Relevance Search
yawk's uses a relevance search for document search. Usually you don't have to know about search expressions, just enter the words (or word fragments) you want to search and let yawk search. That's all.
yawk's relevance search is basically a non-indexed full text search on all wiki files. Assuming the seach expression "relevance + search" searching works as follows:
- Read the (unformatted) wikifile.
- Count the occurences for each of the search words "relevance" and "search",
- apply the arithmetic expression to them (in this example: add the numbers),
- divide the final result by the file's size, and
- store that value as file relevance score.
- Repeeat the above for each file.
- Sort all documents with a non-zero relevance and compute each file's relevance as percentage. The file with the maximum relevance defines 100%.
- Output the resulting list.
Search expressions
Search expressions are made of operands (search words) and operators. The following operators (shown by increasing precedence) are defined:
| || | logical or |
| && | logical and |
!= > < >= <= >> << >>= <<= |
comparision operators |
| + - | plus, minus |
| * / , ,, | multiplication, division and "product+sum" |
| + - ! | unary plus, minus and not |
| () numbers words strings | expressions can be grouped with parenthesis, numbers, words and strings are literals. |
Due to the nature of relevance search not all operators behave as usual.
- The logical operators (or, and) and the standard comparators return 0 if the expression evaluates to false and to 1 otherwise. In contrast to this the operators >>, <<, >>= and <<= return the operator's right hand value if the expression is true.
- If the result of a subtraction would return a negative value the result is set to 0.
- If the left hand operand in a division is 0 or negative the operands result is set to zero.
- The comma operator has the following definition: "
x , y := (x * y) + (x + y)". This is useful if you want to search for documents that contain both of two search words but you want to see also those documents that contain at least one of the words. - The double-comma operator returns the same as the normal comma operator but only if both operands are greater than zero.
Literals
The following literals are recognized:
- Words are sequences of letters followed by more letters and/or digits are replaced by their match count for each document.
- Numbers are taken "as is".
- Quoted strings (can single or double quoted) are handled as word literals but may contains non-word characters like operators.
Notice also that
- The relevance search doen't really search for words, but for words fragments, e.g. the search literal awk is found in words like awk, gawk and yawk.

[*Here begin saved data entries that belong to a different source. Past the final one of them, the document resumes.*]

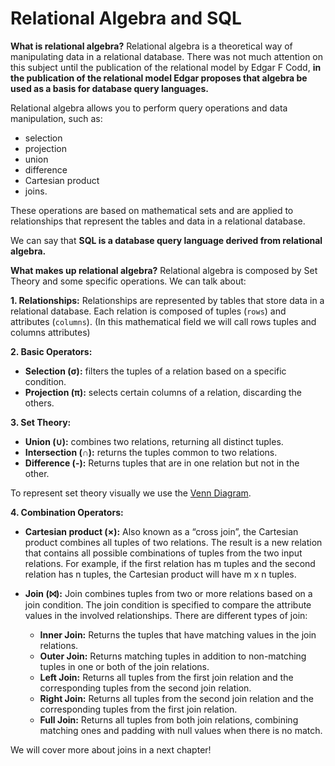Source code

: # Relational Algebra and SQL
**What is relational algebra?**
Relational algebra is a theoretical way of manipulating data in a relational database. There was not much attention on this subject until the publication of the relational model by Edgar F Codd, **in the publication of the relational model Edgar proposes that algebra be used as a basis for database query languages.**

Relational algebra allows you to perform query operations and data manipulation, such as:
- selection
- projection
- union
- difference
- Cartesian product
- joins. 

These operations are based on mathematical sets and are applied to relationships that represent the tables and data in a relational database.

We can say that **SQL is a database query language derived from relational algebra.**

**What makes up relational algebra?**
Relational algebra is composed by Set Theory and some specific operations. We can talk about:

**1. Relationships:** Relationships are represented by tables that store data in a relational database. Each relation is composed of tuples (`rows`) and attributes (`columns`). (In this mathematical field we will call rows tuples and columns attributes)

**2. Basic Operators:**
- **Selection (σ):** filters the tuples of a relation based on a specific condition.
- **Projection (π):** selects certain columns of a relation, discarding the others.

**3. Set Theory:**
- **Union (∪):** combines two relations, returning all distinct tuples.
- **Intersection (∩):** returns the tuples common to two relations.
- **Difference (-):** Returns tuples that are in one relation but not in the other.

To represent set theory visually we use the [Venn Diagram](https://medium.com/@lorenzouriel/relational-algebra-e-sql-47e0972460f1#:~:text=Venn%20Diagram.%20Example%3A-,Venn%20Diagram,-4.%20Combination).

**4. Combination Operators:**
- **Cartesian product (×):** Also known as a “cross join”, the Cartesian product combines all tuples of two relations. The result is a new relation that contains all possible combinations of tuples from the two input relations. For example, if the first relation has m tuples and the second relation has n tuples, the Cartesian product will have m x n tuples.

- **Join (⨝):** Join combines tuples from two or more relations based on a join condition. The join condition is specified to compare the attribute values in the involved relationships. There are different types of join:

    - **Inner Join:** Returns the tuples that have matching values in the join relations.
    - **Outer Join:** Returns matching tuples in addition to non-matching tuples in one or both of the join relations.
    - **Left Join:** Returns all tuples from the first join relation and the corresponding tuples from the second join relation.
    - **Right Join:** Returns all tuples from the second join relation and the corresponding tuples from the first join relation.
    - **Full Join:** Returns all tuples from both join relations, combining matching ones and padding with null values when there is no match.

We will cover more about joins in a next chapter!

- String literals are regular expressions (word literals too but these can not contain special characters by definition). The search term '[^gy]awk' (notice that the single quotes belong to the search term) matches awk but not gawk or yawk.
- Relevance search is case insensitive and searches the unformatted wiki files.
File related literals
The only file related literal is %size which can be used as any other literal. %size returns the file's size in bytes.
Notice that when a file literal appears as first word in the search expression the expression must have at least on blank to prevent the expression from being interpreted as yawk's file search.
Default operator
Whenever two consequetive literals appear in the search expression a double-comma operator is inserted between them.
Sample expressions
The following table gives some sample expressions:
| Search term | Description |
| relevance * search | lists all documents that contain the words "relevance" and "search". |
| relevance + search | lists the documents that contain either or, or both words. |
| relevance , search | same as above but documents containing both words get usually a higher ranking. |
| relevance search | exactly as above. |
| wiki >= 5 | lists all documents that contain "wiki" at least five times. |
| wiki >>= 5 | same as above but with document ranking. |
| %size >> 1000 | list all files with more than 1000 characters. |
| %size > 0 | list all files. |
Since relevance search uses the comma operator as default you can usually simply enter the words you're looking for. The comma operator tries to resemble the function of common search engines: list all documents containing at least one of the search words but give a higher ranking to those having all words.